Ein Zahnarzt tritt eine Forderung gegen eine Patientin an seine Abrechnungsstelle ab. Die Patientin hat ihren Wohnsitz im Bezirk des LG L. Die Abrechnungsstelle hat ihren Sitz in S. Die Abrechnungsstelle klagt die Forderung vor dem LG L ein. Die Patientin erhebt ihrerseits Widerklage gegen den Zahnarzt auf Feststellung, dass diesem kein Anspruch aus einer Behandlung zustehe. Die Beklagte beantragt, das LG L als für die Klage und Widerklage gemeinsam zuständig zu bestimmen. Der Drittwiderbeklagte tritt dem Antrag entgegen.

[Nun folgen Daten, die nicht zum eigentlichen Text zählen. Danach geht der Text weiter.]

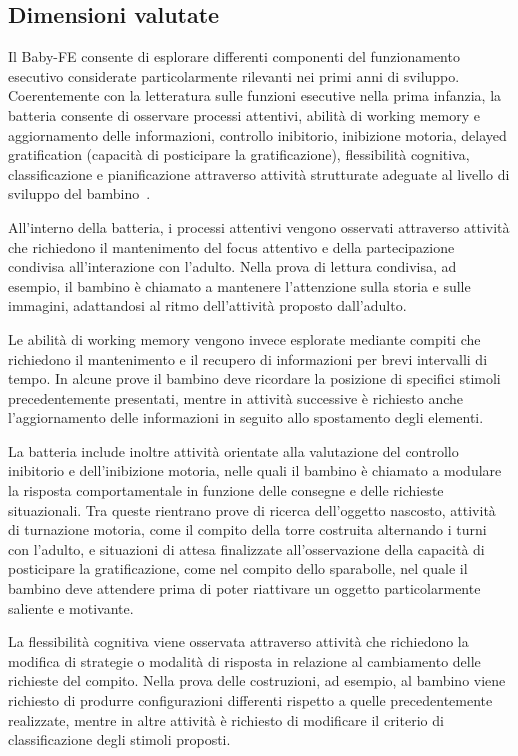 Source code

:         \subsection{Dimensioni valutate}
        \label{sec:3_7_4}

            Il Baby-FE consente di esplorare differenti componenti del funzionamento esecutivo considerate particolarmente rilevanti nei primi anni di sviluppo. Coerentemente con la letteratura sulle funzioni esecutive nella prima infanzia, la batteria consente di osservare processi attentivi, abilità di working memory e aggiornamento delle informazioni, controllo inibitorio, inibizione motoria, delayed gratification (capacità di posticipare la gratificazione), flessibilità cognitiva, classificazione e pianificazione attraverso attività strutturate adeguate al livello di sviluppo del bambino~\cite{diamond2013,garon2008}.

            All'interno della batteria, i processi attentivi vengono osservati attraverso attività che richiedono il mantenimento del focus attentivo e della partecipazione condivisa all'interazione con l'adulto. Nella prova di lettura condivisa, ad esempio, il bambino è chiamato a mantenere l'attenzione sulla storia e sulle immagini, adattandosi al ritmo dell'attività proposto dall'adulto.

            Le abilità di working memory vengono invece esplorate mediante compiti che richiedono il mantenimento e il recupero di informazioni per brevi intervalli di tempo. In alcune prove il bambino deve ricordare la posizione di specifici stimoli precedentemente presentati, mentre in attività successive è richiesto anche l'aggiornamento delle informazioni in seguito allo spostamento degli elementi.

            La batteria include inoltre attività orientate alla valutazione del controllo inibitorio e dell'inibizione motoria, nelle quali il bambino è chiamato a modulare la risposta comportamentale in funzione delle consegne e delle richieste situazionali. Tra queste rientrano prove di ricerca dell'oggetto nascosto, attività di turnazione motoria, come il compito della torre costruita alternando i turni con l'adulto, e situazioni di attesa finalizzate all'osservazione della capacità di posticipare la gratificazione, come nel compito dello sparabolle, nel quale il bambino deve attendere prima di poter riattivare un oggetto particolarmente saliente e motivante.

            La flessibilità cognitiva viene osservata attraverso attività che richiedono la modifica di strategie o modalità di risposta in relazione al cambiamento delle richieste del compito. Nella prova delle costruzioni, ad esempio, al bambino viene richiesto di produrre configurazioni differenti rispetto a quelle precedentemente realizzate, mentre in altre attività è richiesto di modificare il criterio di classificazione degli stimoli proposti.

Die Normen der ZPO zur Widerklage sind rar gesät. Die wichtigste Grundnorm findet sich in § 33 ZPO unter der Überschrift „besonderer Gerichtsstand der Widerklage“. Diese Norm setzt die Zulässigkeit einer Widerklage voraus, besagt allerdings nichts zu deren Voraussetzungen. Die Rechtsprechung behandelt eine Widerklage durch die ein Dritter in den Streit gezogen wird unter dem Topos „Parteierweiternde Widerklage“ und wendet darauf die Vorschriften zu Klageerweiterung an, vgl. §§ 263 f. ZPO. Dabei handelt es sich allerdings stets um die Fallgestaltung, dass die Widerklage sich gegen eine weitere Person und den Kläger als Streitgenossen richtet. Die Konstellation, in der ein Beklagter eine am bisherigen Rechtsstreit unbeteiligte Person verklagt, wird als isolierte Drittwiderklage behandelt und von der Rechtsprechung nur restriktiv zugelassen. Die Norm des § 33 ZPO auf wird auf bisher unbeteiligte Dritte nicht angewandt. Soll heißen: In bestimmten Konstellationen ist die isolierte Drittwiderklage zwar an sich zulässig, ein besonderer Gerichtsstand wird für den isoliert Drittwiderbeklagten allerdings nicht begründet. Das Gericht der Klage ist demnach nur zuständig, wenn ein allgemeiner oder besonderer Gerichtsstand bei dem Gericht der Drittwiderklage besteht, durch rügelose Einlassung begründet oder vom übergeordneten Gericht gem. § 36 Abs. 1 Nr. 3 ZPO bestimmt wird.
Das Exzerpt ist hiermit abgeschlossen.